Exercise goal => Please find the lines in the entries below that contain the word "your", and copy each one.

--- Provided records ---

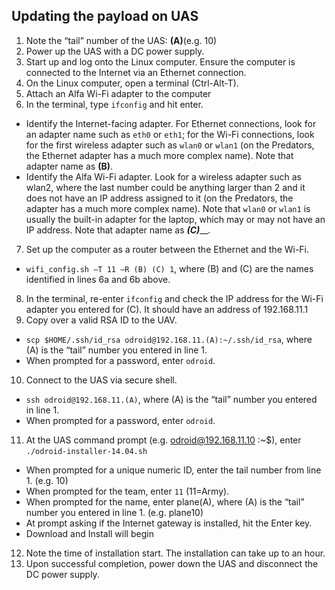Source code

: ## Updating the payload on UAS
1.	Note the “tail” number of the UAS: ________(A)________(e.g. 10)
2.	Power up the UAS with a DC power supply.
3.	Start up and log onto the Linux computer.  Ensure the computer is connected to the Internet via an Ethernet connection.
4.	On the Linux computer, open a terminal (Ctrl-Alt-T).
5.	Attach an Alfa Wi-Fi adapter to the computer
6.	In the terminal, type `ifconfig` and hit enter.
 - Identify the Internet-facing adapter. For Ethernet connections, look for an adapter name such as `eth0` or `eth1`; for the Wi-Fi connections, look for the first wireless adapter such as `wlan0` or `wlan1` (on the Predators, the Ethernet adapter has a much more complex name).  Note that adapter name as ________(B)________.
 - Identify the Alfa Wi-Fi adapter.  Look for a wireless adapter such as wlan2, where the last number could be anything larger than 2 and it does not have an IP address assigned to it (on the Predators, the adapter has a much more complex name).  Note that `wlan0` or `wlan1` is usually the built-in adapter for the laptop, which may or may not have an IP address.  Note that adapter name as _______(C)_________.  
7.	Set up the computer as a router between the Ethernet and the Wi-Fi.
  - `wifi_config.sh –T 11 –R (B) (C) 1`, where (B) and (C) are the names identified in lines 6a and 6b above.
8.	In the terminal, re-enter `ifconfig` and check the IP address for the Wi-Fi adapter you entered for (C). It should have an address of 192.168.11.1
9.	Copy over a valid RSA ID to the UAV. 
  - `scp $HOME/.ssh/id_rsa odroid@192.168.11.(A):~/.ssh/id_rsa`, where (A) is the “tail” number you entered in line 1. 
  - When prompted for a password, enter `odroid`.
10.	Connect to the UAS via secure shell.  
  - `ssh odroid@192.168.11.(A)`, where (A) is the “tail” number you entered in line 1.  
  - When prompted for a password, enter `odroid`.
11.	At the UAS command prompt (e.g. odroid@192.168.11.10 :~$), enter `./odroid-installer-14.04.sh`
  - When prompted for a unique numeric ID, enter the tail number from line 1. (e.g. 10)
  - When prompted for the team, enter `11` (11=Army).
  - When prompted for the name, enter plane(A), where (A) is the “tail” number you entered in line 1.  (e.g. plane10)
  - At prompt asking if the Internet gateway is installed, hit the Enter key.
  - Download and Install will begin
12.	Note the time of installation start. The installation can take up to an hour. 
13. Upon successful completion, power down the UAS and disconnect the DC power supply.
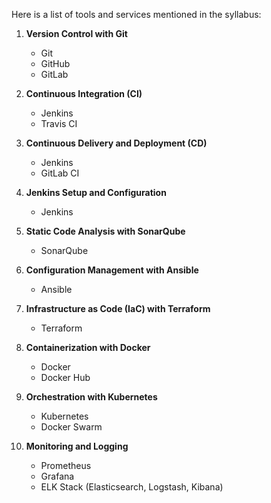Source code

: Here is a list of tools and services mentioned in the syllabus:

1. **Version Control with Git**
   - Git
   - GitHub
   - GitLab

2. **Continuous Integration (CI)**
   - Jenkins
   - Travis CI

3. **Continuous Delivery and Deployment (CD)**
   - Jenkins
   - GitLab CI

4. **Jenkins Setup and Configuration**
   - Jenkins

5. **Static Code Analysis with SonarQube**
   - SonarQube

6. **Configuration Management with Ansible**
   - Ansible

7. **Infrastructure as Code (IaC) with Terraform**
   - Terraform

8. **Containerization with Docker**
   - Docker
   - Docker Hub

9. **Orchestration with Kubernetes**
   - Kubernetes
   - Docker Swarm

10. **Monitoring and Logging**
    - Prometheus
    - Grafana
    - ELK Stack (Elasticsearch, Logstash, Kibana)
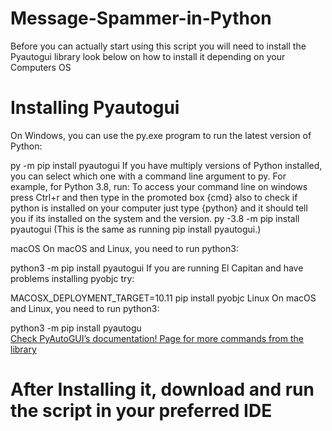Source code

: # Message-Spammer-in-Python
Before you can actually start using this script you will need to install the Pyautogui library look below on how to install it depending on your Computers OS
# Installing Pyautogui
On Windows, you can use the py.exe program to run the latest version of Python:

py -m pip install pyautogui
If you have multiply versions of Python installed, you can select which one with a command line argument to py. For example, for Python 3.8, run:
To access your command line on windows press Ctrl+r and then type in the promoted box {cmd} also to check if python is installed on your computer just type {python} and it should tell you if its installed on the system and the version.
py -3.8 -m pip install pyautogui
(This is the same as running pip install pyautogui.)

macOS
On macOS and Linux, you need to run python3:

python3 -m pip install pyautogui
If you are running El Capitan and have problems installing pyobjc try:

MACOSX_DEPLOYMENT_TARGET=10.11 pip install pyobjc
Linux
On macOS and Linux, you need to run python3:

python3 -m pip install pyautogu <br>
<a href="https://pyautogui.readthedocs.io/en/latest/install.html"> Check PyAutoGUI’s documentation! Page for more commands from the library</a>

# After Installing it, download and run the script in your preferred IDE

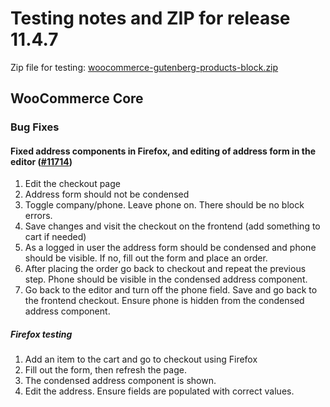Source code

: # Testing notes and ZIP for release 11.4.7

Zip file for testing: [woocommerce-gutenberg-products-block.zip](https://github.com/woocommerce/woocommerce-blocks/files/13311913/woocommerce-gutenberg-products-block.zip)

## WooCommerce Core

### Bug Fixes

#### Fixed address components in Firefox, and editing of address form in the editor ([#11714](https://github.com/woocommerce/woocommerce-blocks/pull/11714))

1. Edit the checkout page
2. Address form should not be condensed
3. Toggle company/phone. Leave phone on. There should be no block errors.
4. Save changes and visit the checkout on the frontend (add something to cart if needed)
5. As a logged in user the address form should be condensed and phone should be visible. If no, fill out the form and place an order.
6. After placing the order go back to checkout and repeat the previous step. Phone should be visible in the condensed address component.
7. Go back to the editor and turn off the phone field. Save and go back to the frontend checkout. Ensure phone is hidden from the condensed address component.

##### Firefox testing

1. Add an item to the cart and go to checkout using Firefox
2. Fill out the form, then refresh the page.
3. The condensed address component is shown.
4. Edit the address. Ensure fields are populated with correct values.
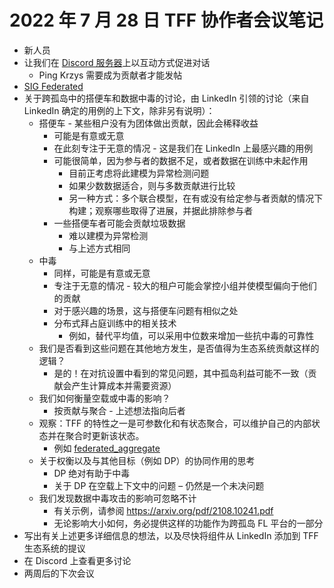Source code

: # 2022 年 7 月 28 日 TFF 协作者会议笔记

- 新人员
- 让我们在 [Discord 服务器](https://discord.com/invite/5shux83qZ5)上以互动方式促进对话
    - Ping Krzys 需要成为贡献者才能发帖
- [SIG Federated](https://github.com/tensorflow/community/blob/master/sigs/federated/CHARTER.md)
- 关于跨孤岛中的搭便车和数据中毒的讨论，由 LinkedIn 引领的讨论（来自 LinkedIn 确定的用例的上下文，除非另有说明）：
    - 搭便车 - 某些租户没有为团体做出贡献，因此会稀释收益
        - 可能是有意或无意
        - 在此刻专注于无意的情况 - 这是我们在 LinkedIn 上最感兴趣的用例
        - 可能很简单，因为参与者的数据不足，或者数据在训练中未起作用
            - 目前正考虑将此建模为异常检测问题
            - 如果少数数据适合，则与多数贡献进行比较
            - 另一种方式：多个联合模型，在有或没有给定参与者贡献的情况下构建；观察哪些取得了进展，并据此排除参与者
        - 一些搭便车者可能会贡献垃圾数据
            - 难以建模为异常检测
            - 与上述方式相同
    - 中毒
        - 同样，可能是有意或无意
        - 专注于无意的情况 - 较大的租户可能会掌控小组并使模型偏向于他们的贡献
        - 对于感兴趣的场景，这与搭便车问题有相似之处
        - 分布式拜占庭训练中的相关技术
            - 例如，替代平均值，可以采用中位数来增加一些抗中毒的可靠性
    - 我们是否看到这些问题在其他地方发生，是否值得为生态系统贡献这样的逻辑？
        - 是的！在对抗设置中看到的常见问题，其中孤岛利益可能不一致（贡献会产生计算成本并需要资源）
    - 我们如何衡量空载或中毒的影响？
        - 按贡献与聚合 - 上述想法指向后者
    - 观察：TFF 的特性之一是可参数化和有状态聚合，可以维护自己的内部状态并在聚合时更新该状态。
        - 例如 [federated_aggregate](https://www.tensorflow.org/federated/api_docs/python/tff/federated_aggregate)
    - 关于权衡以及与其他目标（例如 DP）的协同作用的思考
        - DP 绝对有助于中毒
        - 关于 DP 在空载上下文中的问题 – 仍然是一个未决问题
    - 我们发现数据中毒攻击的影响可忽略不计
        - 有关示例，请参阅 https://arxiv.org/pdf/2108.10241.pdf
        - 无论影响大小如何，务必提供这样的功能作为跨孤岛 FL 平台的一部分
- 写出有关上述更多详细信息的想法，以及尽快将组件从 LinkedIn 添加到 TFF 生态系统的提议
- 在 Discord 上查看更多讨论
- 两周后的下次会议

---

Solution =>
Before you can actually start using this script you will need to install the Pyautogui library look below on how to install it depending on your Computers OS
To access your command line on windows press Ctrl+r and then type in the promoted box {cmd} also to check if python is installed on your computer just type {python} and it should tell you if its installed on the system and the version.
# After Installing it, download and run the script in your preferred IDE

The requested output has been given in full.